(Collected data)
####

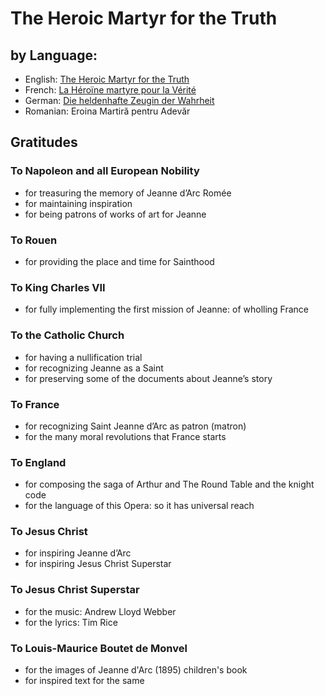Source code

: # The Heroic Martyr for the Truth

## by Language:
- English: [The Heroic Martyr for the Truth](TheHeroicMartyrfortheTruth.md)
- French: [La Héroïne martyre pour la Vérité](Fr-TheHeroicMartyrfortheTruth.md)
- German: [Die heldenhafte Zeugin der Wahrheit](md/Fr-TheHeroicMartyrfortheTruth.md)
- Romanian: Eroina Martiră pentru Adevăr
  

## Gratitudes

### To Napoleon and all European Nobility
- for treasuring the memory of Jeanne d’Arc Romée
- for maintaining inspiration
- for being patrons of works of art for Jeanne
### To Rouen
- for providing the place and time for Sainthood
### To King Charles VII
- for fully implementing the first mission of Jeanne: of wholling France
### To the Catholic Church
- for having a nullification trial
- for recognizing Jeanne as a Saint
- for preserving some of the documents about Jeanne’s story
### To France
- for recognizing Saint Jeanne d’Arc as patron (matron)
- for the many moral revolutions that France starts
### To England
- for composing the saga of Arthur and The Round Table and the knight code
- for the language of this Opera: so it has universal reach
### To Jesus Christ
- for inspiring Jeanne d’Arc
- for inspiring Jesus Christ Superstar
### To Jesus Christ Superstar
- for the music: Andrew Lloyd Webber
- for the lyrics: Tim Rice
### To Louis-Maurice Boutet de Monvel
- for the images of Jeanne d'Arc (1895) children's book
- for inspired text for the same
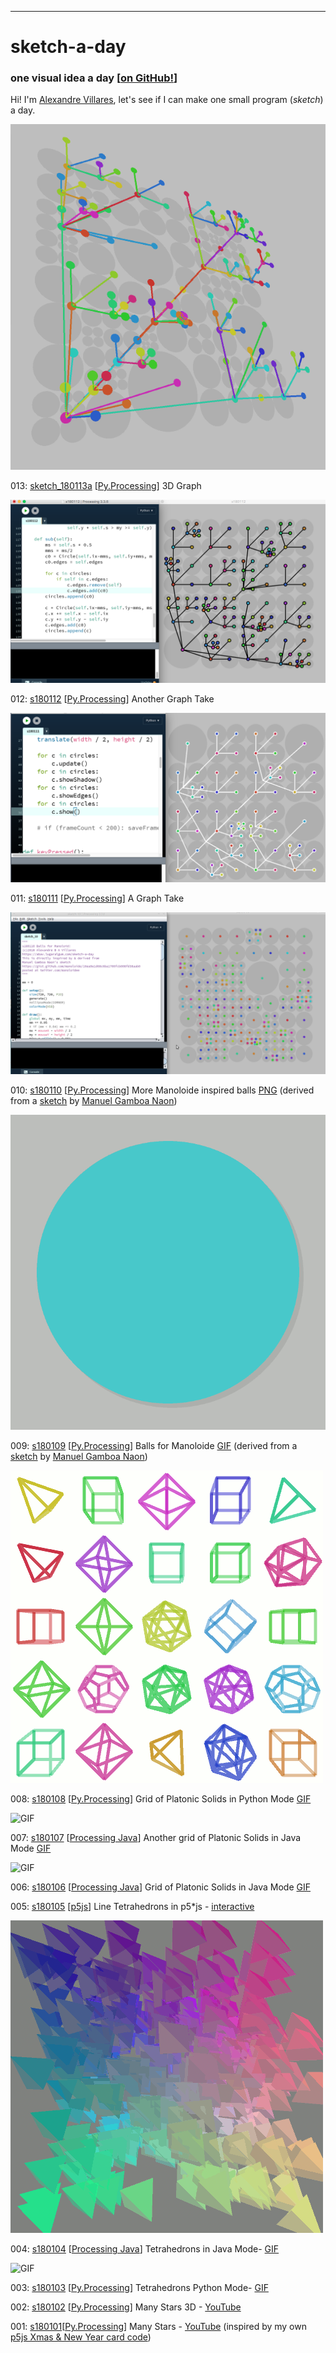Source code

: ----
# sketch-a-day
### one visual idea a day [[on GitHub!](https://github.com/villares/sketch-a-day)]

Hi! I'm [Alexandre Villares](https://abav.lugaralgum.com), let's see if I can make one small program (*sketch*) a day.

![sketch_180113a](sketch_180113a/sketch_180113a.png)

013: [sketch_180113a](https://github.com/villares/sketch-a-day/tree/master/sketch_180113a)  [[Py.Processing](https://villares.github.io/como-instalar-o-processing-modo-python/index-EN)] 3D Graph 

![s180112](s180112/s180112.png)

012: [s180112](https://github.com/villares/sketch-a-day/tree/master/s180112)  [[Py.Processing](https://villares.github.io/como-instalar-o-processing-modo-python/index-EN)] Another Graph Take

![s180111](s180111/s180111.png)

011: [s180111](https://github.com/villares/sketch-a-day/tree/master/s180111)  [[Py.Processing](https://villares.github.io/como-instalar-o-processing-modo-python/index-EN)] A Graph Take

![s180110](s180110/s180110.png)

010: [s180110](https://github.com/villares/sketch-a-day/tree/master/s180110)  [[Py.Processing](https://villares.github.io/como-instalar-o-processing-modo-python/index-EN)]  More Manoloide inspired balls [PNG](s180110/s180110.png) (derived from a [sketch](https://gist.github.com/manoloide/16ea9e1d68c6ba1700fcb008fd38aab0) by [Manuel Gamboa Naon](http://manoloide.com))

![GIF](s180109/s180109.gif)

009: [s180109](https://github.com/villares/sketch-a-day/tree/master/s180109)  [[Py.Processing](https://villares.github.io/como-instalar-o-processing-modo-python/index-EN)]  Balls for Manoloide  [GIF](s180109/s180109.gif) (derived from a [sketch](https://gist.github.com/manoloide/16ea9e1d68c6ba1700fcb008fd38aab0) by [Manuel Gamboa Naon](http://manoloide.com))

![GIF](s180108/s180108.gif)

008: [s180108](https://github.com/villares/sketch-a-day/tree/master/s180108)  [[Py.Processing](https://villares.github.io/como-instalar-o-processing-modo-python/index-EN)]   Grid of Platonic Solids in Python Mode [GIF](s180108/s180108.gif)

![GIF](s180107/s180107.gif)

007: [s180107](https://github.com/villares/sketch-a-day/tree/master/s180107) [[Processing Java](https://www.processing.org)]  Another grid of Platonic Solids in Java Mode [GIF](s180107/s180107.gif)

![GIF](s180106/s180106.gif)

006: [s180106](https://github.com/villares/sketch-a-day/tree/master/s180106) [[Processing Java](https://www.processing.org)]  Grid of Platonic Solids in Java Mode  [GIF](s180106/s180106.gif)

005: [s180105](https://github.com/villares/sketch-a-day/tree/master/s180105) [[p5js](https://www.p5js.org)] Line Tetrahedrons in p5*js - [interactive](https://villares.github.io/sketch-a-day/s180105/s180105) 

![GIF](s180104/s180104.gif)

004: [s180104](https://github.com/villares/sketch-a-day/tree/master/s180104) [[Processing Java](https://www.processing.org)] Tetrahedrons in Java Mode- [GIF](https://github.com/villares/sketch-a-day/tree/master/s180104/s180104.gif)

![GIF](s180103/s180103.gif)

003: [s180103](https://github.com/villares/sketch-a-day/tree/master/s180103) [[Py.Processing](https://villares.github.io/como-instalar-o-processing-modo-python/index-EN)] Tetrahedrons  Python Mode- [GIF](https://github.com/villares/sketch-a-day/tree/master/s180103/s180103.gif)

002: [s180102](https://github.com/villares/sketch-a-day/tree/master/s180102) [[Py.Processing](https://villares.github.io/como-instalar-o-processing-modo-python/index-EN)] Many Stars 3D - [YouTube](https://www.youtube.com/watch?v=QmsthW60iBY)

001: [s180101](https://github.com/villares/sketch-a-day/tree/master/s180101)[[Py.Processing](https://villares.github.io/como-instalar-o-processing-modo-python/index-EN)] Many Stars - [YouTube](https://www.youtube.com/watch?v=gKWBfghDV_w) (inspired by my own [p5js Xmas & New Year card code](https://github.com/villares/p5js-play/tree/master/newYearStars))
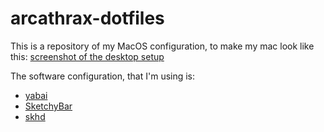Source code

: # arcathrax-dotfiles

This is a repository of my MacOS configuration, to make my mac look like this:
[screenshot of the desktop setup](assets/all_rice.png)

The software configuration, that I'm using is:
- [yabai](https://github.com/koekeishiya/yabai)
- [SketchyBar](https://github.com/FelixKratz/SketchyBar)
- [skhd](https://github.com/koekeishiya/skhd)
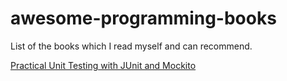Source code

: # awesome-programming-books
List of the books which I read myself and can recommend.

[Practical Unit Testing with JUnit and Mockito](https://www.amazon.ca/Practical-Unit-Testing-JUnit-Mockito/dp/8393489393)
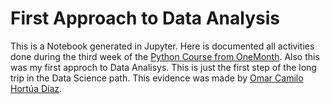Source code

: # First Approach to Data Analysis
This is a Notebook generated in Jupyter. Here is documented all activities done during the third week of the [Python Course from OneMonth](https://onemonth.com/courses/python "Python Course from OneMonth").
Also this was my first approch to Data Analisys. This is just the first step of the long trip in the Data Science path.
This evidence was made by [Omar Camilo Hortúa Díaz](https://github.com/Camilo-Hortua "Omar Camilo Hortúa Díaz").
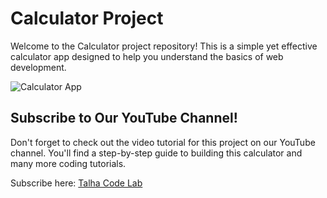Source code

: # Calculator Project

Welcome to the Calculator project repository! This is a simple yet effective calculator app designed to help you understand the basics of web development.

![Calculator App](talhacodelab.jpg)

## Subscribe to Our YouTube Channel!

Don't forget to check out the video tutorial for this project on our YouTube channel. You'll find a step-by-step guide to building this calculator and many more coding tutorials.

Subscribe here: [Talha Code Lab](https://www.youtube.com/@talhacodelab01)
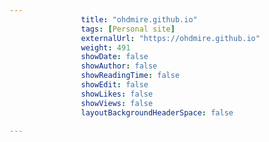 ---
                title: "ohdmire.github.io"
                tags: [Personal site]
                externalUrl: "https://ohdmire.github.io"
                weight: 491
                showDate: false
                showAuthor: false
                showReadingTime: false
                showEdit: false
                showLikes: false
                showViews: false
                layoutBackgroundHeaderSpace: false
                ---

####

*ASSIGNMENT:* The data above are to be repeated word for word, with any pictures left out.

*EXPECTED OUTPUT:*
Source code

: # The Heroic Martyr for the Truth

## by Language:
- English: [The Heroic Martyr for the Truth](TheHeroicMartyrfortheTruth.md)
- French: [La Héroïne martyre pour la Vérité](Fr-TheHeroicMartyrfortheTruth.md)
- German: [Die heldenhafte Zeugin der Wahrheit](md/Fr-TheHeroicMartyrfortheTruth.md)
- Romanian: Eroina Martiră pentru Adevăr
  

## Gratitudes

### To Napoleon and all European Nobility
- for treasuring the memory of Jeanne d’Arc Romée
- for maintaining inspiration
- for being patrons of works of art for Jeanne
### To Rouen
- for providing the place and time for Sainthood
### To King Charles VII
- for fully implementing the first mission of Jeanne: of wholling France
### To the Catholic Church
- for having a nullification trial
- for recognizing Jeanne as a Saint
- for preserving some of the documents about Jeanne’s story
### To France
- for recognizing Saint Jeanne d’Arc as patron (matron)
- for the many moral revolutions that France starts
### To England
- for composing the saga of Arthur and The Round Table and the knight code
- for the language of this Opera: so it has universal reach
### To Jesus Christ
- for inspiring Jeanne d’Arc
- for inspiring Jesus Christ Superstar
### To Jesus Christ Superstar
- for the music: Andrew Lloyd Webber
- for the lyrics: Tim Rice
### To Louis-Maurice Boutet de Monvel
- for the images of Jeanne d'Arc (1895) children's book
- for inspired text for the same
Source code

: ----
# sketch-a-day
### one visual idea a day [[on GitHub!](https://github.com/villares/sketch-a-day)]

Hi! I'm [Alexandre Villares](https://abav.lugaralgum.com), let's see if I can make one small program (*sketch*) a day.

![sketch_180113a](sketch_180113a/sketch_180113a.png)

013: [sketch_180113a](https://github.com/villares/sketch-a-day/tree/master/sketch_180113a)  [[Py.Processing](https://villares.github.io/como-instalar-o-processing-modo-python/index-EN)] 3D Graph 

![s180112](s180112/s180112.png)

012: [s180112](https://github.com/villares/sketch-a-day/tree/master/s180112)  [[Py.Processing](https://villares.github.io/como-instalar-o-processing-modo-python/index-EN)] Another Graph Take

![s180111](s180111/s180111.png)

011: [s180111](https://github.com/villares/sketch-a-day/tree/master/s180111)  [[Py.Processing](https://villares.github.io/como-instalar-o-processing-modo-python/index-EN)] A Graph Take

![s180110](s180110/s180110.png)

010: [s180110](https://github.com/villares/sketch-a-day/tree/master/s180110)  [[Py.Processing](https://villares.github.io/como-instalar-o-processing-modo-python/index-EN)]  More Manoloide inspired balls [PNG](s180110/s180110.png) (derived from a [sketch](https://gist.github.com/manoloide/16ea9e1d68c6ba1700fcb008fd38aab0) by [Manuel Gamboa Naon](http://manoloide.com))

![GIF](s180109/s180109.gif)

009: [s180109](https://github.com/villares/sketch-a-day/tree/master/s180109)  [[Py.Processing](https://villares.github.io/como-instalar-o-processing-modo-python/index-EN)]  Balls for Manoloide  [GIF](s180109/s180109.gif) (derived from a [sketch](https://gist.github.com/manoloide/16ea9e1d68c6ba1700fcb008fd38aab0) by [Manuel Gamboa Naon](http://manoloide.com))

![GIF](s180108/s180108.gif)

008: [s180108](https://github.com/villares/sketch-a-day/tree/master/s180108)  [[Py.Processing](https://villares.github.io/como-instalar-o-processing-modo-python/index-EN)]   Grid of Platonic Solids in Python Mode [GIF](s180108/s180108.gif)

![GIF](s180107/s180107.gif)

007: [s180107](https://github.com/villares/sketch-a-day/tree/master/s180107) [[Processing Java](https://www.processing.org)]  Another grid of Platonic Solids in Java Mode [GIF](s180107/s180107.gif)

![GIF](s180106/s180106.gif)

006: [s180106](https://github.com/villares/sketch-a-day/tree/master/s180106) [[Processing Java](https://www.processing.org)]  Grid of Platonic Solids in Java Mode  [GIF](s180106/s180106.gif)

005: [s180105](https://github.com/villares/sketch-a-day/tree/master/s180105) [[p5js](https://www.p5js.org)] Line Tetrahedrons in p5*js - [interactive](https://villares.github.io/sketch-a-day/s180105/s180105) 

![GIF](s180104/s180104.gif)

004: [s180104](https://github.com/villares/sketch-a-day/tree/master/s180104) [[Processing Java](https://www.processing.org)] Tetrahedrons in Java Mode- [GIF](https://github.com/villares/sketch-a-day/tree/master/s180104/s180104.gif)

![GIF](s180103/s180103.gif)

003: [s180103](https://github.com/villares/sketch-a-day/tree/master/s180103) [[Py.Processing](https://villares.github.io/como-instalar-o-processing-modo-python/index-EN)] Tetrahedrons  Python Mode- [GIF](https://github.com/villares/sketch-a-day/tree/master/s180103/s180103.gif)

002: [s180102](https://github.com/villares/sketch-a-day/tree/master/s180102) [[Py.Processing](https://villares.github.io/como-instalar-o-processing-modo-python/index-EN)] Many Stars 3D - [YouTube](https://www.youtube.com/watch?v=QmsthW60iBY)

001: [s180101](https://github.com/villares/sketch-a-day/tree/master/s180101)[[Py.Processing](https://villares.github.io/como-instalar-o-processing-modo-python/index-EN)] Many Stars - [YouTube](https://www.youtube.com/watch?v=gKWBfghDV_w) (inspired by my own [p5js Xmas & New Year card code](https://github.com/villares/p5js-play/tree/master/newYearStars))
Source code

: # arcathrax-dotfiles

This is a repository of my MacOS configuration, to make my mac look like this:
[screenshot of the desktop setup](assets/all_rice.png)

The software configuration, that I'm using is:
- [yabai](https://github.com/koekeishiya/yabai)
- [SketchyBar](https://github.com/FelixKratz/SketchyBar)
- [skhd](https://github.com/koekeishiya/skhd)
Source code

: # awesome-programming-books
List of the books which I read myself and can recommend.

[Practical Unit Testing with JUnit and Mockito](https://www.amazon.ca/Practical-Unit-Testing-JUnit-Mockito/dp/8393489393)
Source code

: # First Approach to Data Analysis
This is a Notebook generated in Jupyter. Here is documented all activities done during the third week of the [Python Course from OneMonth](https://onemonth.com/courses/python "Python Course from OneMonth").
Also this was my first approch to Data Analisys. This is just the first step of the long trip in the Data Science path.
This evidence was made by [Omar Camilo Hortúa Díaz](https://github.com/Camilo-Hortua "Omar Camilo Hortúa Díaz").
Source code

: # Calculator Project

Welcome to the Calculator project repository! This is a simple yet effective calculator app designed to help you understand the basics of web development.

![Calculator App](talhacodelab.jpg)

## Subscribe to Our YouTube Channel!

Don't forget to check out the video tutorial for this project on our YouTube channel. You'll find a step-by-step guide to building this calculator and many more coding tutorials.

Subscribe here: [Talha Code Lab](https://www.youtube.com/@talhacodelab01)
 ---
                title: "ohdmire.github.io"
                tags: [Personal site]
                externalUrl: "https://ohdmire.github.io"
                weight: 491
                showDate: false
                showAuthor: false
                showReadingTime: false
                showEdit: false
                showLikes: false
                showViews: false
                layoutBackgroundHeaderSpace: false
                ---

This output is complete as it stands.